Parità di genere ancora parecchio lontana tra i prof universitari, dove gli uomini tengono saldamente lo scettro in mano. Se nelle aule scolastiche le insegnanti sono di gran lunga predominanti rispetto ai loro colleghi uomini e da qualche parte, soprattutto all'elementare e alla materna, si ipotizzano le 'quote azzurre', all'università il semplice equilibrio di genere è ancora un obiettivo tutto da conquistare per le donne.

Al top della carriera solo il 22% delle donne. Gli ultimi dati estratti dal database del ministero dell'Istruzione, dell'Università e della Ricerca lasciano spazio a poche speculazioni: nelle aule universitarie ci sono pochissime donne in cattedra. Al 31 dicembre 2016, tra i professori ordinari, massimo livello di carriera universitaria, le donne rappresentano soltanto il 22 per cento del totale. Sembra quindi che in Italia le donne non riescano ad andare oltre un certo livello di carriera accademica.

Le cose vanno leggermente meglio se si passa al gradino successivo, quello dei professori associati. Tra questi, le donne arrivano a conquistare più poltrone, ma sono sempre poche: una su tre, visto che le quote rosa rappresentano il 37 per cento del totale.

Passi indietro tra i ricercatori. Negli atenei italiani, quindi, la docenza è nelle mani degli uomini. Scendendo ancora nella gerarchia accademica, passando ai ricercatori, la parità di genere è un obiettivo raggiungibile: 48 donne e 52 uomini. Tra i ricercatori di ruolo, nell'arco dell'ultimo decennio, le donne hanno conquistato quasi otto punti di rappresentanza. Ma con i nuovi ricercatori a tempo determinato usciti dalle ultime riforme del settore (la Gelmini in testa) si torna indietro di diversi lustri. Perché tra queste figure la percentuale di donne torna ad essere ampiamente minoritaria rispetto al cosiddetto sesso forte: 43 ricercatrici contro 57 ricercatori. Meno di quelli a tempo indeterminato.
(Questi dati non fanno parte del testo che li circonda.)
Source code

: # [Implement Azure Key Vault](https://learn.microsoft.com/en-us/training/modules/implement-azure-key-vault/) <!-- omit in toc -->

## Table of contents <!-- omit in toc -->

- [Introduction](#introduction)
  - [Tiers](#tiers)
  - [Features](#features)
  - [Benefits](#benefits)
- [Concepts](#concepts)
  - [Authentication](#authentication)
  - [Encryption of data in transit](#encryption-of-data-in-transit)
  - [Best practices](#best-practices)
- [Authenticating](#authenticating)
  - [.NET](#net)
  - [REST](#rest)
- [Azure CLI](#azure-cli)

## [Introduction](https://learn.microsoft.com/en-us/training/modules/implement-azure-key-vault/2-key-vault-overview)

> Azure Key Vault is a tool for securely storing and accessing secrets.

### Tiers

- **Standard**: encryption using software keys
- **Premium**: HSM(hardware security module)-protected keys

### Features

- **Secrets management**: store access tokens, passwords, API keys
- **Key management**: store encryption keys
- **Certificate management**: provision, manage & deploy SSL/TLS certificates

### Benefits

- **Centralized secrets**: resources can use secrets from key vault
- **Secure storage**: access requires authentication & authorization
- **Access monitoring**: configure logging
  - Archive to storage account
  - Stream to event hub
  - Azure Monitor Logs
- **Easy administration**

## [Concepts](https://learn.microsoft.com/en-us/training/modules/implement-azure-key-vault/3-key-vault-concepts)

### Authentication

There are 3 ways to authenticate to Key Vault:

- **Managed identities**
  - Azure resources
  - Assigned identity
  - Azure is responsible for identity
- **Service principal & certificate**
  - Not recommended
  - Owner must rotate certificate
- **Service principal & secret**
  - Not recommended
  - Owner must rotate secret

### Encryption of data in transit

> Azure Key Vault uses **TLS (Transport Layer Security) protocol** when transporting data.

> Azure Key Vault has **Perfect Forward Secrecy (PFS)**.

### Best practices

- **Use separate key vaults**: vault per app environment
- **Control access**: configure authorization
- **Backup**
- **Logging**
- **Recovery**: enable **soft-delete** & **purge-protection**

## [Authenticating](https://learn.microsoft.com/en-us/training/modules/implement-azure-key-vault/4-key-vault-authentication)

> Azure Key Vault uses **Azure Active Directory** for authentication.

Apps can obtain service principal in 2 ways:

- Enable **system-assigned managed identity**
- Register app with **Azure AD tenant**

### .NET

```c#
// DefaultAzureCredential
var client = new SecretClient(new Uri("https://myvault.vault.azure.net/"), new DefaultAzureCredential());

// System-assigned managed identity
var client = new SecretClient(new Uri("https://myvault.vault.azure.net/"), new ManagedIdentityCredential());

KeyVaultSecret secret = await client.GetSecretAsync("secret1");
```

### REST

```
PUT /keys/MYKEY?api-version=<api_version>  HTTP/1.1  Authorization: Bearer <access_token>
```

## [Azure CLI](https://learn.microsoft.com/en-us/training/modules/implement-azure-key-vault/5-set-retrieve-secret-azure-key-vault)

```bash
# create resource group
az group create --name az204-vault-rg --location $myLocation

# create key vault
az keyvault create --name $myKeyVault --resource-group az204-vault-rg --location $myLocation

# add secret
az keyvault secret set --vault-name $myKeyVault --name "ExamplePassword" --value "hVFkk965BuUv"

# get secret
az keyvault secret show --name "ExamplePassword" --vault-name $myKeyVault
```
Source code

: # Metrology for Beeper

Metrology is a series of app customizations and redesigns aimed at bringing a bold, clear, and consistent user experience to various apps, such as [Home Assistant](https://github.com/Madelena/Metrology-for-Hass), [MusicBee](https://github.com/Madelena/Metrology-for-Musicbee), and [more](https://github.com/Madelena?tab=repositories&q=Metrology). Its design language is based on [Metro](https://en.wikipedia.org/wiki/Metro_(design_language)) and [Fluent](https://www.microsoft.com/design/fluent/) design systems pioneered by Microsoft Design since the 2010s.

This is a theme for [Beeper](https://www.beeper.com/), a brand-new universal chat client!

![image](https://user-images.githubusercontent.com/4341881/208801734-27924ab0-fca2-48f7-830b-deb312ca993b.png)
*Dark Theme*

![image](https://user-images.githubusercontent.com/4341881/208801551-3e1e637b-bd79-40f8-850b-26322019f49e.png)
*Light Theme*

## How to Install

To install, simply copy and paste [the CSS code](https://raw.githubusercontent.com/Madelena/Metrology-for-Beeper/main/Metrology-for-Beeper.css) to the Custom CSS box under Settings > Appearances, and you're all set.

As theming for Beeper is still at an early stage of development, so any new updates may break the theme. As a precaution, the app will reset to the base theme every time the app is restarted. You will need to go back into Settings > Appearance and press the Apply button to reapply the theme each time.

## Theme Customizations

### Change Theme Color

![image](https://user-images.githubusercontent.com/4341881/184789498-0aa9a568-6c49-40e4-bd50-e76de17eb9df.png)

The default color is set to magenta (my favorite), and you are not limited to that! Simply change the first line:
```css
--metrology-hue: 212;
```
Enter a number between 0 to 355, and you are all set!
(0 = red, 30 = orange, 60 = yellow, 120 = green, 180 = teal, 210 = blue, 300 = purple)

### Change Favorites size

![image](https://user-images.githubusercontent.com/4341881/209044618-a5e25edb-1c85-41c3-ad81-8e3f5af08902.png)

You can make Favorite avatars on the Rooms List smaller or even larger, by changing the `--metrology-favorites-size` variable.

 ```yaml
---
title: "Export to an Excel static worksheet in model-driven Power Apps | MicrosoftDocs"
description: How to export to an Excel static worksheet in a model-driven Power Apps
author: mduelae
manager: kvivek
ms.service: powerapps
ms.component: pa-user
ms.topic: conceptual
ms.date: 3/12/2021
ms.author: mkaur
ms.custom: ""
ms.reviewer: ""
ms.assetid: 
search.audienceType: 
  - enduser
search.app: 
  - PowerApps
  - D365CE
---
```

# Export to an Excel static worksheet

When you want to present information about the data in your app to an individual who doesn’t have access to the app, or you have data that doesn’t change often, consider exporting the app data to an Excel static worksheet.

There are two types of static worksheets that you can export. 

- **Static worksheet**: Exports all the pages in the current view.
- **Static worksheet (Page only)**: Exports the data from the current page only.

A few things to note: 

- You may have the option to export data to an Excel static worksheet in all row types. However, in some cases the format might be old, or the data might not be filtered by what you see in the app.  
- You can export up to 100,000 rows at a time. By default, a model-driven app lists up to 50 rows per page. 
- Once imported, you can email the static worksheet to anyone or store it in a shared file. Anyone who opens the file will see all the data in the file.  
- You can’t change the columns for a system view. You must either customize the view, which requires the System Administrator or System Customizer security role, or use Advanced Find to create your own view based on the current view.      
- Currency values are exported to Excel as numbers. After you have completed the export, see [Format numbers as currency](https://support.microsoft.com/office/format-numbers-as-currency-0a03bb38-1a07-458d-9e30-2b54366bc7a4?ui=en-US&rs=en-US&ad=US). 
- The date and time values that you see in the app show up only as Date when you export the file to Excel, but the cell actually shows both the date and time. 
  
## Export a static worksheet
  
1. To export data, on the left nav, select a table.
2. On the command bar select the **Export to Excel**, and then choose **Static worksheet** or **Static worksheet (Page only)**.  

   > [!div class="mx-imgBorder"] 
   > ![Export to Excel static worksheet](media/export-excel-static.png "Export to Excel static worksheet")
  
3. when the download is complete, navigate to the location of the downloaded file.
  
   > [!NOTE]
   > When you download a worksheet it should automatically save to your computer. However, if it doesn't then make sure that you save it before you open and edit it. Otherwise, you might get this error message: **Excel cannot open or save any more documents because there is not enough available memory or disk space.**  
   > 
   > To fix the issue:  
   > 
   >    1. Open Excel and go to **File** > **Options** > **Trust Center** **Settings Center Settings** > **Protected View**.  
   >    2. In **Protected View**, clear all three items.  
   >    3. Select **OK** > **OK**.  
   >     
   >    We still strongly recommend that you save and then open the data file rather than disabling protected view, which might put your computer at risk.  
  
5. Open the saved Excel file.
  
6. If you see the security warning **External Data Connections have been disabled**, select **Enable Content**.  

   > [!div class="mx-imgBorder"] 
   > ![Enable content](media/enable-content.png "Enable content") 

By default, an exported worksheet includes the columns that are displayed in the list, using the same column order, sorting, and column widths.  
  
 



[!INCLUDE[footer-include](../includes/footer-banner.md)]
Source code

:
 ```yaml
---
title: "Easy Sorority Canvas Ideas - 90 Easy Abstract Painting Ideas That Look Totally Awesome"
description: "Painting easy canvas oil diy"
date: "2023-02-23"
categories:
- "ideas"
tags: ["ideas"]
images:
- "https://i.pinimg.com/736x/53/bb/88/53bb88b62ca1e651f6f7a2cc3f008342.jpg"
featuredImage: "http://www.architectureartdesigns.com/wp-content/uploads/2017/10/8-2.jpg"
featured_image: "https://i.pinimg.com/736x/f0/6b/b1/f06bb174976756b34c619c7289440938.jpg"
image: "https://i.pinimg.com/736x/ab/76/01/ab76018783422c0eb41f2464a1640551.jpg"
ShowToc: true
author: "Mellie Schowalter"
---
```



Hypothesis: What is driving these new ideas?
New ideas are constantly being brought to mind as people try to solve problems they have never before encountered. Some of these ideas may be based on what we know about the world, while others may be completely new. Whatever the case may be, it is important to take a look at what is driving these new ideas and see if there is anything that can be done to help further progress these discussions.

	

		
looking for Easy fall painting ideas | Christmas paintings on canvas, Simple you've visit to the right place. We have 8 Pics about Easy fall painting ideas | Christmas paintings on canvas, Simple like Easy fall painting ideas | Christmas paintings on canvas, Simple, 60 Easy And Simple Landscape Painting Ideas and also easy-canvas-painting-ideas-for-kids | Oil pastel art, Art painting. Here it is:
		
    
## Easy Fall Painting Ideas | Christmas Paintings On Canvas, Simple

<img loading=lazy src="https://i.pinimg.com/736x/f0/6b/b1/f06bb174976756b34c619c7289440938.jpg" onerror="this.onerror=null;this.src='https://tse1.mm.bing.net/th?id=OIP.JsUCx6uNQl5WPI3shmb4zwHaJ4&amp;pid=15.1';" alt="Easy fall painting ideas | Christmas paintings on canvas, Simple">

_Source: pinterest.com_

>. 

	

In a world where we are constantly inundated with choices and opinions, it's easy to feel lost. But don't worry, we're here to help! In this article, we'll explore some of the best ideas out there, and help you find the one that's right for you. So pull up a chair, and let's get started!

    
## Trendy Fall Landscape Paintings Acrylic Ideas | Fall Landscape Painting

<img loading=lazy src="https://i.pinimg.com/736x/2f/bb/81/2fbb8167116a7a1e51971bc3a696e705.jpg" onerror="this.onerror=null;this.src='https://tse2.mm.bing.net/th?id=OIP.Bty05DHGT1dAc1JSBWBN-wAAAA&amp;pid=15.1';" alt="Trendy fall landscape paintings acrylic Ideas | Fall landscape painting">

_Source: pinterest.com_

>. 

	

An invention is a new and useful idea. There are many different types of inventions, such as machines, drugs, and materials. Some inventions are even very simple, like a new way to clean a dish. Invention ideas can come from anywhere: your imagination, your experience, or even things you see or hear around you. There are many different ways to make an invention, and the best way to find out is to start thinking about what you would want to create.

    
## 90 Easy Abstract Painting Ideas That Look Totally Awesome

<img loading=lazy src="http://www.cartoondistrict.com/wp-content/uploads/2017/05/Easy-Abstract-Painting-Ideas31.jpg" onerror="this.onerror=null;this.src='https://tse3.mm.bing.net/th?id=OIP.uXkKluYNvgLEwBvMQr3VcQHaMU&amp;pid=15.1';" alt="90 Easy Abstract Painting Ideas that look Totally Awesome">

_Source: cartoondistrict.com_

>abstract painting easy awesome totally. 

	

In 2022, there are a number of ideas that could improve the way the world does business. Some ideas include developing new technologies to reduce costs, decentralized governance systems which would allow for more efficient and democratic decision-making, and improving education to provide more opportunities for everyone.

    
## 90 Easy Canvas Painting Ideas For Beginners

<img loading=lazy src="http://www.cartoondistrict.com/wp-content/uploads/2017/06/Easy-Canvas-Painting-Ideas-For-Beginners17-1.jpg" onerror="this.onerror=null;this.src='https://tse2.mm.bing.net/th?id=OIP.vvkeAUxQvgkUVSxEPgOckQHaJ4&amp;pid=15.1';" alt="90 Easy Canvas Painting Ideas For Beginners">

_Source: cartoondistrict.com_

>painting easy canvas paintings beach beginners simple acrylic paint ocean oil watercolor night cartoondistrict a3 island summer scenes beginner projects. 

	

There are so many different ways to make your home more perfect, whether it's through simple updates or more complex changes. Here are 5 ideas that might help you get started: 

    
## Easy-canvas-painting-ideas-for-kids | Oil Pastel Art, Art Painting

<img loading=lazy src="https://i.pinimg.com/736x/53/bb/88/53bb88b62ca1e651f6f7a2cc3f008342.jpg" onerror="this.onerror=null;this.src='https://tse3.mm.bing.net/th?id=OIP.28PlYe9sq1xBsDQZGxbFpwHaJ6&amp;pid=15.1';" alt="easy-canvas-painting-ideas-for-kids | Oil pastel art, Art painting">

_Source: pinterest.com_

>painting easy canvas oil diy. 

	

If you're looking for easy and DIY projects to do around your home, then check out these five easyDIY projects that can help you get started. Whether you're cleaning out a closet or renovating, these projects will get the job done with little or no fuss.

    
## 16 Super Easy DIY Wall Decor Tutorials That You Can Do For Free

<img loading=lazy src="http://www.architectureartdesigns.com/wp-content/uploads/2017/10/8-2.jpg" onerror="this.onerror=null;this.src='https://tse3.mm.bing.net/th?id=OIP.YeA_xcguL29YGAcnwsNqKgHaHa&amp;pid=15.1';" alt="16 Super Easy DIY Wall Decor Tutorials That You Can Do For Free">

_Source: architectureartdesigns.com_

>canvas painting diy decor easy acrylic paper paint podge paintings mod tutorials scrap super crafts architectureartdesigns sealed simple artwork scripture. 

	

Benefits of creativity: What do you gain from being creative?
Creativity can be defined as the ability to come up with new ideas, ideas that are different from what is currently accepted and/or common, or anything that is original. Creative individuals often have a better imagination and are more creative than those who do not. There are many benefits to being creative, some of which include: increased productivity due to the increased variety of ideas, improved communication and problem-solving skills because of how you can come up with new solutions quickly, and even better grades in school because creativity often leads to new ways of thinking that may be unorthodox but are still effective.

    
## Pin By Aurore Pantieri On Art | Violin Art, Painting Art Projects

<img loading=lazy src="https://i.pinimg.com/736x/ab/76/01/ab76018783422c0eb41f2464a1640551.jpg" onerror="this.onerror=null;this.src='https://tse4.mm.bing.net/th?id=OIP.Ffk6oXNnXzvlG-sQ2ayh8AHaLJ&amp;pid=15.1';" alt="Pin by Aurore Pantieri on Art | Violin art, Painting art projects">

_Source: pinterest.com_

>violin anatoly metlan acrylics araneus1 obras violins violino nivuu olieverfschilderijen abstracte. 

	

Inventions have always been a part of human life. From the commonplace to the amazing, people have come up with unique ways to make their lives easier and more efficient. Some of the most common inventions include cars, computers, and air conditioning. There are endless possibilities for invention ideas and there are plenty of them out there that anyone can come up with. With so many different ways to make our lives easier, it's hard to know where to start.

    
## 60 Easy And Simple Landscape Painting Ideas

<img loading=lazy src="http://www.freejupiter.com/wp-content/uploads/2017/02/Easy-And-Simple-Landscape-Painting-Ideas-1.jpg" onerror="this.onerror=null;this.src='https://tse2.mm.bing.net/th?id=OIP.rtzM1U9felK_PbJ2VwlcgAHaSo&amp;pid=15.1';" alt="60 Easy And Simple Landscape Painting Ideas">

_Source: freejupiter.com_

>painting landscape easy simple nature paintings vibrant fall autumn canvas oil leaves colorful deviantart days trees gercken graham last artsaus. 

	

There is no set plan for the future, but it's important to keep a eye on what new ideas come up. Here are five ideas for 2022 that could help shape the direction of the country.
Peggio dell'Italia solo Svizzera e Grecia. Numeri che hanno poche spiegazioni se non quella di un percorso ad ostacoli per le donne in ambito universitario. All'estero, le cose vanno diversamente. Tra i docenti universitari, solo la Finlandia ha raggiunto l'equilibrio perfetto tra i sessi: 50 e 50. Ma in diversi Paesi – Norvegia, Regno Unito, Portogallo e Svezia – la parità è a portata di mano, perché le donne in cattedra oscillano tra il 44 e il 45 per cento. L'Italia, con il suo sistema universitario quasi impermeabile alla presenza femminile ai livelli

più alti, è al terzultimo posto, seguita soltanto da Svizzera e Grecia. Considerando infatti tutti le figure – ordinari, associati e ricercatori – le donne si fermano al 37 per cento. Ancora troppo poche per un Paese che ambisce ad un posto di rilievo in ambito europeo.